Arkasından olacak gibi geldi, kalbim kaldırmadı. 2005 senesinde, Kenan'ın başka bir yazım türünden adapte etmediği, üç özgün oyunu (Bebek Uykusu, Olmayan Kadın ve Aşk Hastası) kitap olarak basılırken Kenan bir önsöz yazmamı talep etmişti, duama vesile o eski metni yapıyorum. İnsan sabit değil, bağışlanmış aklı ve kalbine ihanet etmedikçe idrakı mütemadiyen açılıyor. Yazıda benim için arkada kalan şeyler var ama Kenan'a dair, onun okuyabilmiş olduğu kaleme almış olduğum son yazı. Kenan on küsur senedir, en gizli kovuklara saklanmış bilgileri bulmaya çalışarak Rumi üzerine bir oyun hazırlığına devam ediyordu katman değiştirmeden önce.
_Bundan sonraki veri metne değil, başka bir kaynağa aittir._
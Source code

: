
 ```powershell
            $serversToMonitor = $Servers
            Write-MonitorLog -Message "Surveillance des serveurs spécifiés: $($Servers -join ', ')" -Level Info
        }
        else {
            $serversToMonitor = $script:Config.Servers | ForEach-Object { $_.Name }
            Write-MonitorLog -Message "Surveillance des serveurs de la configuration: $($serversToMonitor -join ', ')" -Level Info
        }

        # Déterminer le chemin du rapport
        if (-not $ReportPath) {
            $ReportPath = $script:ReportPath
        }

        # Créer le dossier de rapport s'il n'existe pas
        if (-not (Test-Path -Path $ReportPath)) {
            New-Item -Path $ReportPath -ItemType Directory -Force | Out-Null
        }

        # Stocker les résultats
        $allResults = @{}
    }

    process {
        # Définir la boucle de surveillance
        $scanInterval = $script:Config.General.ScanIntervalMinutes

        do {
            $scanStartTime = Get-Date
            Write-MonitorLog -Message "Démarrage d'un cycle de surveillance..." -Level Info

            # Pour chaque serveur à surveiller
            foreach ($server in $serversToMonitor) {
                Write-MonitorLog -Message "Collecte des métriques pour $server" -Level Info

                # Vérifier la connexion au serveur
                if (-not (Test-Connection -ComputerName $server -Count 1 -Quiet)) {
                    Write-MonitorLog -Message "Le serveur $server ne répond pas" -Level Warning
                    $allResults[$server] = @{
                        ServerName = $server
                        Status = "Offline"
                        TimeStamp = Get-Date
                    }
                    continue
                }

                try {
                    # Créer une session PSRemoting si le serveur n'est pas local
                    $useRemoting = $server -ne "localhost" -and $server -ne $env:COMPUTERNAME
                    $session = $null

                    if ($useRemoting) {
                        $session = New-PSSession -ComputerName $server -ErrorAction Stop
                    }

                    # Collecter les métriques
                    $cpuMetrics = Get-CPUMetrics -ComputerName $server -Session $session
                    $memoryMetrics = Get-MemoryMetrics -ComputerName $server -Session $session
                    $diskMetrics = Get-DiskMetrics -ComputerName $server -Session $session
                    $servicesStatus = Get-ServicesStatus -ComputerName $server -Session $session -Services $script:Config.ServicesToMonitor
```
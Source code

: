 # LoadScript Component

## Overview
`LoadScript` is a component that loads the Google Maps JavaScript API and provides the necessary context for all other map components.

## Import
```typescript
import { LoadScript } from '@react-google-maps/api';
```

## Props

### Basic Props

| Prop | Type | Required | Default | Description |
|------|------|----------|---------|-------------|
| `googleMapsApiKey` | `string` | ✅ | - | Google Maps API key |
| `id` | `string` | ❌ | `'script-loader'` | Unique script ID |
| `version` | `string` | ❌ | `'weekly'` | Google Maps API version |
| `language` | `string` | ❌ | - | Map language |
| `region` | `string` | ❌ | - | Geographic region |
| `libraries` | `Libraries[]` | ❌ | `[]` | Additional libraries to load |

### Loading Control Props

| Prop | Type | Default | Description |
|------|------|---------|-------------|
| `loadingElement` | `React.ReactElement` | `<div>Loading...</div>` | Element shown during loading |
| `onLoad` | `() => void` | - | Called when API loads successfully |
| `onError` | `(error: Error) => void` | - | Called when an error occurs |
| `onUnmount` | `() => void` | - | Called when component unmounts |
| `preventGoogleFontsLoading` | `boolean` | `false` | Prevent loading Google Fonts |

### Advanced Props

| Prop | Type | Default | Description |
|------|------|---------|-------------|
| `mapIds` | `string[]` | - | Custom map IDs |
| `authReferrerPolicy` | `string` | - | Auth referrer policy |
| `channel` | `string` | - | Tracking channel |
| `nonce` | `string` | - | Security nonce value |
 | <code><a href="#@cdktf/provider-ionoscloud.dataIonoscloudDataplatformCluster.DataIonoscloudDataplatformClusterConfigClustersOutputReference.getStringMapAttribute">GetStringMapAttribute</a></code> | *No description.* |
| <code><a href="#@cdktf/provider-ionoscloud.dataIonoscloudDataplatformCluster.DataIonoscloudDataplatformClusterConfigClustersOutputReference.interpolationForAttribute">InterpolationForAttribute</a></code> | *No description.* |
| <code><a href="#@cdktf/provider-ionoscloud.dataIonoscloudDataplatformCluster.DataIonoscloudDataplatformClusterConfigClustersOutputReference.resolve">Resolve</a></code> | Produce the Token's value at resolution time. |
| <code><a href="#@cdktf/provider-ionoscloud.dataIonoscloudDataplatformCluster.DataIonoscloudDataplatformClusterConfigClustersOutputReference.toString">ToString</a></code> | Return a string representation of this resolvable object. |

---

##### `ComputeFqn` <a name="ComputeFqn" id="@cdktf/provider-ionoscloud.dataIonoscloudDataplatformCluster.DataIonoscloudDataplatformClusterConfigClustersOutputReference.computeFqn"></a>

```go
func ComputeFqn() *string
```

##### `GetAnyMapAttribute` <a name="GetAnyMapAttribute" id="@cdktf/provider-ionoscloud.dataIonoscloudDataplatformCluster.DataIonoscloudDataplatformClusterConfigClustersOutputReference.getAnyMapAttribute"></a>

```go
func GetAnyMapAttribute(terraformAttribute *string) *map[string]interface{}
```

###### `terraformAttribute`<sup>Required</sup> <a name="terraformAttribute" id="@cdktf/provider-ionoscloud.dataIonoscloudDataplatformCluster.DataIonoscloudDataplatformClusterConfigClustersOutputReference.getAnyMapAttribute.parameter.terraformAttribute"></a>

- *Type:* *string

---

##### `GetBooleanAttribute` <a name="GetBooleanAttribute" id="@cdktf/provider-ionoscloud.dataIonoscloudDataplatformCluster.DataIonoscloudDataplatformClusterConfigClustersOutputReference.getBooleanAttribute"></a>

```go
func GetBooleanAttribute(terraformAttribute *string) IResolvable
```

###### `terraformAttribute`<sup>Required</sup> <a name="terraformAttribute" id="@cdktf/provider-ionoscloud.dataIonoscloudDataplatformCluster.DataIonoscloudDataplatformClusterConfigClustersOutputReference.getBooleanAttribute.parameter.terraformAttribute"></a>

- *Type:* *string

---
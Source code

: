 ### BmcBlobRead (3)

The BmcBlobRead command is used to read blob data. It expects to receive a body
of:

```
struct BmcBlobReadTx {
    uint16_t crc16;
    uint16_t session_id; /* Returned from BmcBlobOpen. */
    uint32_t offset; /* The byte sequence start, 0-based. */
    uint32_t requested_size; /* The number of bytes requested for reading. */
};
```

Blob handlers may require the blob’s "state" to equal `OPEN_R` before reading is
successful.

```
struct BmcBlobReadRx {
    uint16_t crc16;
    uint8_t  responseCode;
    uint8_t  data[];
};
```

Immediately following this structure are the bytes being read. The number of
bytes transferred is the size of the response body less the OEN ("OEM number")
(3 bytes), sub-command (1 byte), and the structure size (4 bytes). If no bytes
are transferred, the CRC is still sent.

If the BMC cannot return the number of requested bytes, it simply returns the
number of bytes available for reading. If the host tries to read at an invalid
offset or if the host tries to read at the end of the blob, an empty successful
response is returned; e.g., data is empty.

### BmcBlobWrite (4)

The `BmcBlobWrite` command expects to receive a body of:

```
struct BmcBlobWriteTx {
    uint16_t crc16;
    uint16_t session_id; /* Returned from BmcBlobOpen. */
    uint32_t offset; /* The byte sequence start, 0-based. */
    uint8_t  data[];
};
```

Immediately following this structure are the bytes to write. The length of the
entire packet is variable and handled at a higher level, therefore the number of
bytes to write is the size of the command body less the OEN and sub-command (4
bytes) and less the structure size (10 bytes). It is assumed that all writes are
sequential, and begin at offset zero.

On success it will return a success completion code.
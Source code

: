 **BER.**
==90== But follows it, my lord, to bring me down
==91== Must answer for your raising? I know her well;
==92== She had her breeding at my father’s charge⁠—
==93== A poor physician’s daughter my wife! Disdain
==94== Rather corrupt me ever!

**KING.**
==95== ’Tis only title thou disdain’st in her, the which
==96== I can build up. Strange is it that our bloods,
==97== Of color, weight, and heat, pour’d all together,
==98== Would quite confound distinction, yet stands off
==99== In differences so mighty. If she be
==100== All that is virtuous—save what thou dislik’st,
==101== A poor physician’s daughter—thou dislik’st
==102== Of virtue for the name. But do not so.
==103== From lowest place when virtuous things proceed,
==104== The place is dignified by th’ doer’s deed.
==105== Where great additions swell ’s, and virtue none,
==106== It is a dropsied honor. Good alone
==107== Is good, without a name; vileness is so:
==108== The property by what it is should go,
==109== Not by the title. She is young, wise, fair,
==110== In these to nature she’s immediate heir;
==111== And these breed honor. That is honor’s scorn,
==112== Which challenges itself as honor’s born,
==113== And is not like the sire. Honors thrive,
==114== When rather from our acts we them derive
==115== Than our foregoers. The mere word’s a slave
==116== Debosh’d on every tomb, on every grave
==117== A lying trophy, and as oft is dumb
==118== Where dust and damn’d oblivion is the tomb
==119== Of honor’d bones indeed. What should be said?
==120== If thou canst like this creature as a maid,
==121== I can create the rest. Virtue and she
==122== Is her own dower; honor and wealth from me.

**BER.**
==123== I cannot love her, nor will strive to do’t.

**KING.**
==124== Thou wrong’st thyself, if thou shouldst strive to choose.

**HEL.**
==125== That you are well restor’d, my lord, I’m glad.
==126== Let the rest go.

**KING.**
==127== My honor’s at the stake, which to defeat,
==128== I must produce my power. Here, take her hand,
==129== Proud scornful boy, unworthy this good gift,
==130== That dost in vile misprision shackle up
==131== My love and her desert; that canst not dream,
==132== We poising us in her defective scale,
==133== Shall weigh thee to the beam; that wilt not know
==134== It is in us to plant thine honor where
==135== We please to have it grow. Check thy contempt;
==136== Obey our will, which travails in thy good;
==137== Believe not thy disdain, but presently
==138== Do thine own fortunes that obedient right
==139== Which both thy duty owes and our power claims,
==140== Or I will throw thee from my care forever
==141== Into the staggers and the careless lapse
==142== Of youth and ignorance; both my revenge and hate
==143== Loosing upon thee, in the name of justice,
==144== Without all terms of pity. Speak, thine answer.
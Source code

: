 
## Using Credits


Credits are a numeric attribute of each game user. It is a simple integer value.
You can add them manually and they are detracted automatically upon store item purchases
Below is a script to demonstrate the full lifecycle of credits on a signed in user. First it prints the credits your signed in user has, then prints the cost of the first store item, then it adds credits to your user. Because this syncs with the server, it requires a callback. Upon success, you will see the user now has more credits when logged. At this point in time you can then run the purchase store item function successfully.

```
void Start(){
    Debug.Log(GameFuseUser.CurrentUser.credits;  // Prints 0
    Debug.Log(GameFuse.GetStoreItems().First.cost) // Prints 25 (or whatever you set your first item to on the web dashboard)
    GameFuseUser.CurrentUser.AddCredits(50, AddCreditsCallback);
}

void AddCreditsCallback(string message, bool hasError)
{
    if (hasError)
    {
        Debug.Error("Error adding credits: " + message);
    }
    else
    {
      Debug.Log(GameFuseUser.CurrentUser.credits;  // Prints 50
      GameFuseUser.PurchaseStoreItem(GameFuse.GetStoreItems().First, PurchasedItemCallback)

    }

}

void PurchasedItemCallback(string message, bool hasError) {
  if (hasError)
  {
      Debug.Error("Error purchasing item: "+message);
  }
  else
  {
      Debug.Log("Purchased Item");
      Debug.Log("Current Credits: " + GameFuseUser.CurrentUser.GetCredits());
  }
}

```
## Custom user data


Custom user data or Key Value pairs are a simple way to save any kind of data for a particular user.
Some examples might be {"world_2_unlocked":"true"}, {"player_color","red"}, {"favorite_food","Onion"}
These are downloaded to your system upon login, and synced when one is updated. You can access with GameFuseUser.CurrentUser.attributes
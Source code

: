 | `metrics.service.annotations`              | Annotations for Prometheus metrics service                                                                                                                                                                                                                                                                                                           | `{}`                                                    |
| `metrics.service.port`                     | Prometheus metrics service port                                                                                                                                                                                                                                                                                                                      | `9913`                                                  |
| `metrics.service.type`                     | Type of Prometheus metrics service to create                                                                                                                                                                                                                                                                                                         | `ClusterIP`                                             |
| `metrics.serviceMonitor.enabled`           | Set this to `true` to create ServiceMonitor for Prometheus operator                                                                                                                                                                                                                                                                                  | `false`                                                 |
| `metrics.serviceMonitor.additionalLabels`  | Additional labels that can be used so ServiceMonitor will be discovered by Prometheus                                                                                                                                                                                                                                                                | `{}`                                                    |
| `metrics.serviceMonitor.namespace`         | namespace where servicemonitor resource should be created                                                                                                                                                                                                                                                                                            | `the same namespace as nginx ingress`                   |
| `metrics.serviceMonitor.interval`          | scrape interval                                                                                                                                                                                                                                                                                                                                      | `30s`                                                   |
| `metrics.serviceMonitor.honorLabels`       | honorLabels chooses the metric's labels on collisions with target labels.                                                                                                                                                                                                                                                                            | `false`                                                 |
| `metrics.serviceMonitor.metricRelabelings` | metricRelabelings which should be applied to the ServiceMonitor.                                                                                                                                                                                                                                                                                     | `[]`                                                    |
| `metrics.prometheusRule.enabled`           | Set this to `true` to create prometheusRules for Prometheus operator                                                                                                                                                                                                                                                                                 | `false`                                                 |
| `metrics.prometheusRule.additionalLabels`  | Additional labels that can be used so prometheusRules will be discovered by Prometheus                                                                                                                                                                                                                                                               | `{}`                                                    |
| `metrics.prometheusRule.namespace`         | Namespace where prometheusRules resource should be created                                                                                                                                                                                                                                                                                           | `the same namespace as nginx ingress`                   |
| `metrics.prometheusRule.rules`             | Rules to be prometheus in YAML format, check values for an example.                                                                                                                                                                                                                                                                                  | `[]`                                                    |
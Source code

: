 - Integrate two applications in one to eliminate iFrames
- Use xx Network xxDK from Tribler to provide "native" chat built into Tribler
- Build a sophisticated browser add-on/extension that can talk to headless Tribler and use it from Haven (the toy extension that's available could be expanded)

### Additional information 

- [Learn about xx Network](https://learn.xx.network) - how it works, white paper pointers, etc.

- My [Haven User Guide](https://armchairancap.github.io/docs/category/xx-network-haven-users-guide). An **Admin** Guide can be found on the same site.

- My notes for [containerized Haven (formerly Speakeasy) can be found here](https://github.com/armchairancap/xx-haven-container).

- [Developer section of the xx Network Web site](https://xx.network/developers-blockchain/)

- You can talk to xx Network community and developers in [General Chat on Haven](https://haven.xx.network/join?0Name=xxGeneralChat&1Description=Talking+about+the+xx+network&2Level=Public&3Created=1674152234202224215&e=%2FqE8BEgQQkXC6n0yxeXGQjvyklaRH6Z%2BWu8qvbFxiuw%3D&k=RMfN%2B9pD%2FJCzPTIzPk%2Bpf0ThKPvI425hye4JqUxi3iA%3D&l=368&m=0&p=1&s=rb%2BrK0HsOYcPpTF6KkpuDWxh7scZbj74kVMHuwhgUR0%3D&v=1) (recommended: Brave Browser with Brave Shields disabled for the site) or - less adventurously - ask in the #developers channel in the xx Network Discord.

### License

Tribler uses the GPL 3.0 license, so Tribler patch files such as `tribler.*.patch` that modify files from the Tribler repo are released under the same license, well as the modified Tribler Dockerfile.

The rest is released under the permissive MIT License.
Üzerine sık sık sohpet ederdik, bana "Şems'i oyna" derdi, son dönemlerde "olmaz Şems için çok ihtiyarım komik olur" demiştim. Vazgeçtim, sen yeter ki benim benim düzlemime dön, en ufak mızmızlık etmeden senin tahayyülüne teslim olup Şems'i oynamaya çalışacağım.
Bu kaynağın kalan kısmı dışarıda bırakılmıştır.